ましてや、皇太子は「次期皇帝」でもある。
皇太子の婚約者は、すなわち「皇后」候補者なのだ。
「ひとつには皇后の座を狙う者に姫様を暗殺させようとした、と考えられます」
「本当に?」
「いえ、あくまでも可能性のひとつとしてお答えしました」
「低い可能性から話してる?」
フィッツは冷静そのものに、軽くうなずいた。
カサンドラを守り、世話をするのが使命だと言っていたが、「気遣い」は、その中に入っていないらしい。

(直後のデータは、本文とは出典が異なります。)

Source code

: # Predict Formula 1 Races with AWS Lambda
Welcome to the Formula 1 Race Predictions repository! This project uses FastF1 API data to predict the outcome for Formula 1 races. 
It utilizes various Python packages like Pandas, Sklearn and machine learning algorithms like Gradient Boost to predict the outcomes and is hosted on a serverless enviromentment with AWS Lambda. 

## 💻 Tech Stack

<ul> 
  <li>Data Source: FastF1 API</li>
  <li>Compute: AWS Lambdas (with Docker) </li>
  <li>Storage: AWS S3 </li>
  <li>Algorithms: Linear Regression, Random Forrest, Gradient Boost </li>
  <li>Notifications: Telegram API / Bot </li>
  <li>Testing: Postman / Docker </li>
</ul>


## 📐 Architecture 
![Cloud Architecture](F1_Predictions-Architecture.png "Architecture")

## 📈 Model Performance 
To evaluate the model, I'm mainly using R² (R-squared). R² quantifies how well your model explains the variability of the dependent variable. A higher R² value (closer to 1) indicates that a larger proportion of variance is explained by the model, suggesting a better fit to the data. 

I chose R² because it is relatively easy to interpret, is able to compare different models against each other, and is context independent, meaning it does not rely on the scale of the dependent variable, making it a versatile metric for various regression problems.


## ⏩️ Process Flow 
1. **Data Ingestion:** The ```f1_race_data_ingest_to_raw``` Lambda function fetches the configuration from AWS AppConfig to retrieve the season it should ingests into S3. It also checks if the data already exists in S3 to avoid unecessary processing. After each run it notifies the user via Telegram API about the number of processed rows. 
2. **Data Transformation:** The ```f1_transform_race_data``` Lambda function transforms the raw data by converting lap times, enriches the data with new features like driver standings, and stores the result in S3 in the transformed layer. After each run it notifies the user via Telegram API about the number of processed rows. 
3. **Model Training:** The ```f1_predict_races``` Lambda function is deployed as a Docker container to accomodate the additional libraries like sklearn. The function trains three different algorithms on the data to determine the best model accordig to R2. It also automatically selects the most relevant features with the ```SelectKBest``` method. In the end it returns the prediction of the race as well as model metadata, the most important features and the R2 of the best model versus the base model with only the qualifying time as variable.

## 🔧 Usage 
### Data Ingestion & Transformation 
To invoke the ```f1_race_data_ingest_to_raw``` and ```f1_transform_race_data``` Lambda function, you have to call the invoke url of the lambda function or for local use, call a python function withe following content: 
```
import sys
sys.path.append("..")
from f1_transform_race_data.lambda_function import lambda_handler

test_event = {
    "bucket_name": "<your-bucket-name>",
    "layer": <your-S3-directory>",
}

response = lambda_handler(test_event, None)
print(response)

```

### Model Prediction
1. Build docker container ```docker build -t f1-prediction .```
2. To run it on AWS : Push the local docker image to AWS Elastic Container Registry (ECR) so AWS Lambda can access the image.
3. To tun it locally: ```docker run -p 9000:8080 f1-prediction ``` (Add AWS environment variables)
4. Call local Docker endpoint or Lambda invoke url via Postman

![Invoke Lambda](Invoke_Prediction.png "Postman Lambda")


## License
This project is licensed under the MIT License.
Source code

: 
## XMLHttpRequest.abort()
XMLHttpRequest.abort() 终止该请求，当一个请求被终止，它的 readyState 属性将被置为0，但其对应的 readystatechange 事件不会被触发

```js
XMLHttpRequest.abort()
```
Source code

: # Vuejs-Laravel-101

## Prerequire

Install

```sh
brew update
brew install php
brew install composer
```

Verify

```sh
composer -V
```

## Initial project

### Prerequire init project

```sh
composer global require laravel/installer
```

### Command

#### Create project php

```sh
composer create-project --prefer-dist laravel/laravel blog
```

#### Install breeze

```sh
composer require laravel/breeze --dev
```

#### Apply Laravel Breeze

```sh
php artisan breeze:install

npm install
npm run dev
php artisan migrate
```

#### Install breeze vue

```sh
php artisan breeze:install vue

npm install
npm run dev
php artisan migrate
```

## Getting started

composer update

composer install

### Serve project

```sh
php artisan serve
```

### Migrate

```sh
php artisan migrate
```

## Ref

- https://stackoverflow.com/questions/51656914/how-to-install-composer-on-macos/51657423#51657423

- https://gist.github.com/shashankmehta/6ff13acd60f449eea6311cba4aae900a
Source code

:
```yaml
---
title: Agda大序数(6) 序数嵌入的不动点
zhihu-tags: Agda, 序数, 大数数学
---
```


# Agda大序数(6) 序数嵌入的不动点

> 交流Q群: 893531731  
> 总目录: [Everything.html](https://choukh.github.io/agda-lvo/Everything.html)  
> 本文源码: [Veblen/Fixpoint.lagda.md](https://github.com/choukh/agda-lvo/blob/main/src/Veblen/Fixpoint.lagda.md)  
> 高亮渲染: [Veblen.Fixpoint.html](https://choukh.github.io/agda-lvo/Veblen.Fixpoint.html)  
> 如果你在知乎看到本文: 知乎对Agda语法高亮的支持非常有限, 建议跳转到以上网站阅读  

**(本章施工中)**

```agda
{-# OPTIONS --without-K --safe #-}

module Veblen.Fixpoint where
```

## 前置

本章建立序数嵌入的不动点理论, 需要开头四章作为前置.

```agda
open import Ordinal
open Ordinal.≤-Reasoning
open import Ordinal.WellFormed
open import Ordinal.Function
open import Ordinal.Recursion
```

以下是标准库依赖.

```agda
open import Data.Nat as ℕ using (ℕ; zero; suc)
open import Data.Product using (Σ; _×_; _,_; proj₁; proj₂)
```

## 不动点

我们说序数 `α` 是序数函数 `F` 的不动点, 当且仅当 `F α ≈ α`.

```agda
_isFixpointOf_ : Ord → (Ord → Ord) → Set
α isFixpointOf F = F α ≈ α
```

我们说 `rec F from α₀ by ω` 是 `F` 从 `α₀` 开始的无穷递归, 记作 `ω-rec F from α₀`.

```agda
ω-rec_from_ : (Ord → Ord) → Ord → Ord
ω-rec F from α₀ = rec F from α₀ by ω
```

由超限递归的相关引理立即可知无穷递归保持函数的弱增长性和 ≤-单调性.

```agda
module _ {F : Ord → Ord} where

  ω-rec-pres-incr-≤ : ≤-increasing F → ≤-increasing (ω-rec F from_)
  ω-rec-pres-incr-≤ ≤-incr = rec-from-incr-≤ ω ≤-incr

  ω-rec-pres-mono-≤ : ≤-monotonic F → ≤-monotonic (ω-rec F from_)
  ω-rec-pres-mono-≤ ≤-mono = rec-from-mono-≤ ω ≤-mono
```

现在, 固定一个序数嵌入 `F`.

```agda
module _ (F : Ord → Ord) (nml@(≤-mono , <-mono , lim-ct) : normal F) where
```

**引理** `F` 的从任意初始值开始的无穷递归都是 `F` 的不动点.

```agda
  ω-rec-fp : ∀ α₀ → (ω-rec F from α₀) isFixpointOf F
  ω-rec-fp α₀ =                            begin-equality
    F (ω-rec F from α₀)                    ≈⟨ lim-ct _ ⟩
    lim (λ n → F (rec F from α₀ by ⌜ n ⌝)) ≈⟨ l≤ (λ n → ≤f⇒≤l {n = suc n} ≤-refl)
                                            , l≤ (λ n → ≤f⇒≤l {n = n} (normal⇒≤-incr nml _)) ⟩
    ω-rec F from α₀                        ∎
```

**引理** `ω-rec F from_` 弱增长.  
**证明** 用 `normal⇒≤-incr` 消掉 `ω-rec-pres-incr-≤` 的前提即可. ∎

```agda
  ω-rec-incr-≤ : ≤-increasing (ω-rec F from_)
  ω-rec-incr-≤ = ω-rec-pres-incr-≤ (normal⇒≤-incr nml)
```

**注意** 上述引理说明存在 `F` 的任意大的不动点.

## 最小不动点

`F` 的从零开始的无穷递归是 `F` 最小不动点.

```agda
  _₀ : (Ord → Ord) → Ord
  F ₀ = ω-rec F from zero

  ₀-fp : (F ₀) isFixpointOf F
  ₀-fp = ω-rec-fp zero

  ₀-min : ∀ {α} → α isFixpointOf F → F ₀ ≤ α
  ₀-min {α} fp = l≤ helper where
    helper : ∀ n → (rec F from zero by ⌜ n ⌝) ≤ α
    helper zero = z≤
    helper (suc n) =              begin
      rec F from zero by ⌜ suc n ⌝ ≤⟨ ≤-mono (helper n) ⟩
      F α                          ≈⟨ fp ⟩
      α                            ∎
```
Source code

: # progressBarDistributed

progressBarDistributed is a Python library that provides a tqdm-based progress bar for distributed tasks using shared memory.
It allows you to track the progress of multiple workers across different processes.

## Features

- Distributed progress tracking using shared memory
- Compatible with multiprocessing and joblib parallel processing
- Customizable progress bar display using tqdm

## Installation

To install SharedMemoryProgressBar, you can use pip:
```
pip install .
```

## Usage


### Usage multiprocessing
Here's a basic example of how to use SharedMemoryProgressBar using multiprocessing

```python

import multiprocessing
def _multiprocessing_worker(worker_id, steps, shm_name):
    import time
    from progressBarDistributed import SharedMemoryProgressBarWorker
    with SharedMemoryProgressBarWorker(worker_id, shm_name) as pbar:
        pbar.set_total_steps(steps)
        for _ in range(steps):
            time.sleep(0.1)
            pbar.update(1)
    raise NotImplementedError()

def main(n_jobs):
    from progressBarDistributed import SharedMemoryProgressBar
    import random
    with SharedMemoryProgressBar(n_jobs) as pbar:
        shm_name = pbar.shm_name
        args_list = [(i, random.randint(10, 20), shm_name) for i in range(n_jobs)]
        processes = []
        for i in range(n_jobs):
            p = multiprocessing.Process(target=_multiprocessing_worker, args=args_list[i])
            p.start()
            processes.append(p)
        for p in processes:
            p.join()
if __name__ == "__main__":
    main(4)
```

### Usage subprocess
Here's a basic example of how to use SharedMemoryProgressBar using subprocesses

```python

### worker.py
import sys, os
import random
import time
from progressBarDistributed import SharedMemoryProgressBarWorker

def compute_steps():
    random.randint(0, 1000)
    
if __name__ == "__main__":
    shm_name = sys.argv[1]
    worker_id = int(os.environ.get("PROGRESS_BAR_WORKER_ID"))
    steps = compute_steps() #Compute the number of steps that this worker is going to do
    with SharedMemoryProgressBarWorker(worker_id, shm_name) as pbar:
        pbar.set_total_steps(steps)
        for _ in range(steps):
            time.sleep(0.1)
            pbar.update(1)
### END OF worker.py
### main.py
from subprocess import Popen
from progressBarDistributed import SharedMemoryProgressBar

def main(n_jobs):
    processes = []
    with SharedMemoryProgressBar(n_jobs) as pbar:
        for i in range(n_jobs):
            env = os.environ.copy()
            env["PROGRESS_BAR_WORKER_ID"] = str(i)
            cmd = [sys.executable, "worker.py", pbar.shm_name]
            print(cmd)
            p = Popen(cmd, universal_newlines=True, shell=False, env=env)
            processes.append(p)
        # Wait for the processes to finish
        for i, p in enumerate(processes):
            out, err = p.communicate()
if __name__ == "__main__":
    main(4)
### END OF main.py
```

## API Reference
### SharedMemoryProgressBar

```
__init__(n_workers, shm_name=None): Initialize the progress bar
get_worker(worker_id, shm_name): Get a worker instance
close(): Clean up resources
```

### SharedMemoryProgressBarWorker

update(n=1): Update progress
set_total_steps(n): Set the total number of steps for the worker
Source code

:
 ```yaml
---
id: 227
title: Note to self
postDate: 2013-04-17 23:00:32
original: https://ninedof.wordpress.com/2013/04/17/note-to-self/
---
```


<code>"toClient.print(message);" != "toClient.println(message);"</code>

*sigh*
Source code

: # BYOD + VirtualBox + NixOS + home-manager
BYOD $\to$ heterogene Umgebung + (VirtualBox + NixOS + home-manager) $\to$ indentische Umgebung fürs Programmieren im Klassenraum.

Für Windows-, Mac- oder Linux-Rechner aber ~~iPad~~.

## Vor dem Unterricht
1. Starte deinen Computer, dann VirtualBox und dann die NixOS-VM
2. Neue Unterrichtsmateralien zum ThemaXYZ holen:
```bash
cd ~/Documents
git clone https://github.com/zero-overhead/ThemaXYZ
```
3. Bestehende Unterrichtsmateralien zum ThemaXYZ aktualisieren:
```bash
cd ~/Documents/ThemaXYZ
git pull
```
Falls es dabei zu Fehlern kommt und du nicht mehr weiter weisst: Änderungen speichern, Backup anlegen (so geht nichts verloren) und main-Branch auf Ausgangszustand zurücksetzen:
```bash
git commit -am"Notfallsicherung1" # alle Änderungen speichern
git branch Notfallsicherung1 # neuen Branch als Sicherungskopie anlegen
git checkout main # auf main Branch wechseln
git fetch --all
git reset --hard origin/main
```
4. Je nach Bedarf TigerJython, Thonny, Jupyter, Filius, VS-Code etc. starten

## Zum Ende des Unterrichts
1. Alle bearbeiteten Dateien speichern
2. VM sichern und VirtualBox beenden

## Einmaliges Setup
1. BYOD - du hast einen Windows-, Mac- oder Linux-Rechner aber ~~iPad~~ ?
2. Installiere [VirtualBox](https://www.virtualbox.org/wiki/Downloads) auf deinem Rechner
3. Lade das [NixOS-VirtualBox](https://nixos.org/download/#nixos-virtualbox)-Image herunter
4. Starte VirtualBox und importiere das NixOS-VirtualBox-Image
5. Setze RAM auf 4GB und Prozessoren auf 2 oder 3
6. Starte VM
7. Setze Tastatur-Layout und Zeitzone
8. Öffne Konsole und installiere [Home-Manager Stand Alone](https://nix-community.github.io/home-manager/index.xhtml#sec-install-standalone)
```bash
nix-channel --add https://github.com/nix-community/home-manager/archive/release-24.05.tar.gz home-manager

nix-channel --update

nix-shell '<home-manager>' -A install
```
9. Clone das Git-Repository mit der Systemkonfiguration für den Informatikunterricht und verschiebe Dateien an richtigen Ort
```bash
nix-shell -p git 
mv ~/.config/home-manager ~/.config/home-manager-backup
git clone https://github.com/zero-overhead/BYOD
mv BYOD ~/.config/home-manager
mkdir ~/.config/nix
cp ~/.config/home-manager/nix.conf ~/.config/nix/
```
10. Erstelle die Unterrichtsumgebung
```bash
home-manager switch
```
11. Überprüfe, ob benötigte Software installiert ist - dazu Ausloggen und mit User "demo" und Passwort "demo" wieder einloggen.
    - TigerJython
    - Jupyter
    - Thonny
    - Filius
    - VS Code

「はい。殺せば姫様を苦しませることはできません。それでは、復讐として物足りないと思うはずです。なにより暗殺では、姫様の死を、自分の目で見られないではないですか。となると、可能性としては低くなります」
「えげつないことを言うね」
「ですが、姫様。相手を苦しませることができたと判断できなければ、復讐にならないのでは?」
「そりゃそうだ。で、もっと可能性の高い理由はなに?」
考えるそぶりも見せず、フィッツが、さらりと答えた。
「姫様と同程度、皇帝は皇太子を憎んでいる、ということになりますね」
「おっと、正解。それじゃ、なんで皇帝は皇太子を憎んでると思う?」
「そちらも姫様と同様、逆恨みです」
「やっぱり簡単だった?」
「はい。前提が復讐であれば、簡単でした」
情報不足は「復讐」との言葉だけで補えたようだ。
これで、皇帝と話した内容も理解しただろう。
フィッツとの意識合わせは、おおまかにできていればいい。
心の奥にある感情まで話すつもりはなかった。
どの道、フィッツには理解できないのだし。
「つまんないことするよね。はっきり言って気持ち悪い」
カサンドラの母が襲われた裏には、皇帝の側室ネルウィスタがいた。
そのネルウィスタ・アトゥリノと皇帝との間の子が、ティトーヴァだ。
カサンドラは皇帝の愛したフェリシアの血が半分、ティトーヴァには皇帝自身の血が半分。
だが、2人の婚約が、結ばれなかった自分たちの血を交わらせるためではないと知っていた。
皇帝は、愛する女性を奪った男、それを画策した女の、それぞれの子を婚姻させようとしている。